How to split dataset based on the value of a column and define the number of the output datasets
Hello, I have a dataset with millions rows in the format as below, and want to split it into two datasets A and B. Is it possible to do by using the visual recipes of Dataiku (without coding)?
Dataset A: data with only "target_flg" = 1
Dataset B: data with only "target_flg" = 0, but instead of exporting all rows where "target_flg" = 0, I want to exact the data by random and ensure the numbers of rows of Dataset B is the exact 9 times of Dataset A.
(In the original dataset, the rows of "target_flg" = 0 is over 9 times of "target_flg" = 1)

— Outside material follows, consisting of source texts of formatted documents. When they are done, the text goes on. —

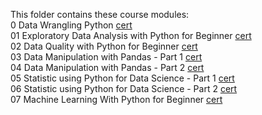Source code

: This folder contains these course modules:<br>
0 Data Wrangling Python 
<a href="https://academy.dqlab.id/certificate/pdf/DQLABDTWP1OJQCKT">cert</a> <br>
01 Exploratory Data Analysis with Python for Beginner 
<a href="https://academy.dqlab.id/certificate/pdf/DQLABINTP1IDWDVG">cert</a> <br>
02 Data Quality with Python for Beginner <a href="https://academy.dqlab.id/certificate/pdf/DQLABDVIZ2SQIRUN">cert</a> <br>
03 Data Manipulation with Pandas - Part 1 <a href="https://academy.dqlab.id/certificate/pdf/DQLABINTP1OPEATO">cert</a> <br>
04 Data Manipulation with Pandas - Part 2 <a href="yet">cert</a> <br>
05 Statistic using Python for Data Science - Part 1 <a href="https://academy.dqlab.id/certificate/pdf/DQLABSWP1%20GBGWLN">cert</a> <br>
06 Statistic using Python for Data Science - Part 2 <a href="https://academy.dqlab.id/certificate/pdf/DQLABSWP1%20QGOCJT">cert</a> <br>
07 Machine Learning With Python for Beginner <a href="yet">cert</a> <br>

target_flg | Col_A | Col_B | Col_C |
1 | AAA | BBB | DDD |
0 | THJ | JGG | DDS |
0 | EEE | DDD | JGG |
0 | WWD | JGG | DDD |
1 | DDD | DDD | BBB |
1 | EEE | BBB | EEE |
0 | BBB | JGG | AAA |
0 | AAA | AAA | JGG |
I've tried to use the Split Recipe but it seems there is no options to define the numbers of output datasets based on a particular dataset.
Ultimately, I want to join Dataset A and B together to build a ML model.
Answers
-
Turribeach Dataiku DSS Core Designer, Neuron, Dataiku DSS Adv Designer, Registered, Neuron 2023 Posts: 1,909 Neuron
You can either split by percentage or you can split by value, but you can't combine the two together. Having said that you are saying that "In the original dataset, the rows of "target_flg" = 0 is over 9 times of "target_flg" = 1" so using a Split Recipe and splitting by value "target_flg" = 1 for Dataset A and "target_flg" = 0 for Dataset B will leave Dataset B being 9 times bigger than Dataset A, which is what you want right? So I don't really see what your problem is.
-
stephl Dataiku DSS Core Designer, Dataiku DSS ML Practitioner, Dataiku DSS Adv Designer, Registered Posts: 8 ✭
Thanks @Turribeach
.I would like the number of rows of Dataset B to be the EXACT 9 times of Dataset A...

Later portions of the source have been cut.